An SCN1B Variant Affects Both Cardiac-Type (NaV1.5) and Brain-Type (NaV1.1) Sodium Currents and Contributes to Complex Concomitant Brain and Cardiac Disorders.

ABSTRACT

Voltage-gated sodium (NaV) channels are transmembrane proteins that initiate and propagate neuronal and cardiac action potentials. NaV channel ß subunits have been widely studied due to their modulatory role. Mice null for Scn1b, which encodes NaV ß1 and ß1b subunits, have defects in neuronal development and excitability, spontaneous generalized seizures, cardiac arrhythmias, and early mortality. A mutation in exon 3 of SCN1B, c.308A>T leading to ß1_p.D103V and ß1b_p.D103V, was previously found in a patient with a history of proarrhythmic conditions with progressive atrial standstill as well as cognitive and motor deficits accompanying structural brain abnormalities. We investigated whether ß1 or ß1b subunits carrying this mutation affect NaV1.5 and/or NaV1.1 currents using a whole cell patch-clamp technique in tsA201 cells.

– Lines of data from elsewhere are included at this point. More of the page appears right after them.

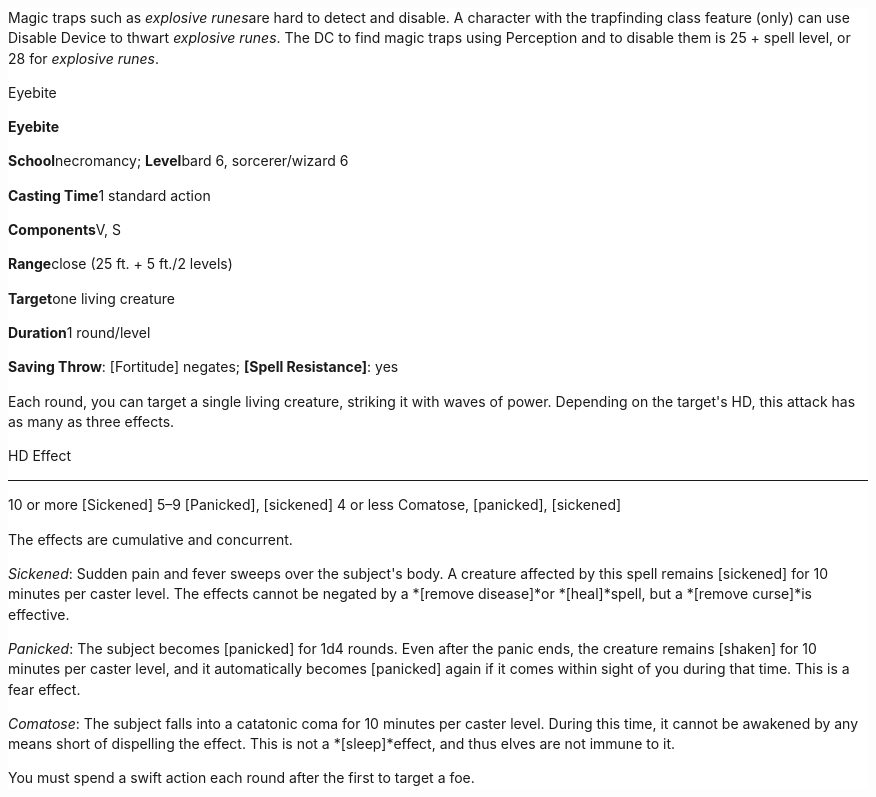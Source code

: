 Magic traps such as *explosive runes*are hard to detect and
disable. A character with the trapfinding class feature (only)
can use Disable Device to thwart *explosive runes*. The DC to
find magic traps using Perception and to disable them is 25 +
spell level, or 28 for *explosive runes*.

Eyebite

**Eyebite**

**School**necromancy; **Level**bard 6, sorcerer/wizard 6

**Casting Time**1 standard action

**Components**V, S

**Range**close (25 ft. + 5 ft./2 levels)

**Target**one living creature

**Duration**1 round/level

**Saving Throw**: [Fortitude] negates;
**[Spell Resistance]**: yes

Each round, you can target a single living creature, striking it
with waves of power. Depending on the target's HD, this attack
has as many as three effects.

  HD           Effect
  ------------ ------------------------------------------------------------------------------------------
  10 or more   [Sickened]
  5–9          [Panicked], [sickened]
  4 or less    Comatose, [panicked], [sickened]

The effects are cumulative and concurrent.

*Sickened*: Sudden pain and fever sweeps over the subject's body.
A creature affected by this spell remains
[sickened] for 10 minutes per caster
level. The effects cannot be negated by a *[remove
disease]*or
*[heal]*spell, but a *[remove
curse]*is effective.

*Panicked*: The subject becomes
[panicked] for 1d4 rounds. Even after
the panic ends, the creature remains
[shaken] for 10 minutes per caster
level, and it automatically becomes
[panicked] again if it comes within
sight of you during that time. This is a fear effect.

*Comatose*: The subject falls into a catatonic coma for 10
minutes per caster level. During this time, it cannot be awakened
by any means short of dispelling the effect. This is not a
*[sleep]*effect, and thus elves are not immune
to it.

You must spend a swift action each round after the first to
target a foe.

We observed a decrease in sodium current density in cells co-expressing NaV1.5 or NaV1.1 and ß1D103V compared to ß1WT. Interestingly, ß1bD103V did not affect NaV1.1 sodium current density but induced a positive shift in the voltage dependence of inactivation and a faster recovery from inactivation compared to ß1bWT. The ß1bD103V isoform did not affect NaV1.5 current properties. Although the SCN1B_c.308A>T mutation may not be the sole cause of the patient's symptoms, we observed a clear loss of function in both cardiac and brain sodium channels. Our results suggest that the mutant ß1 and ß1b subunits play a fundamental role in the observed electrical dysfunction.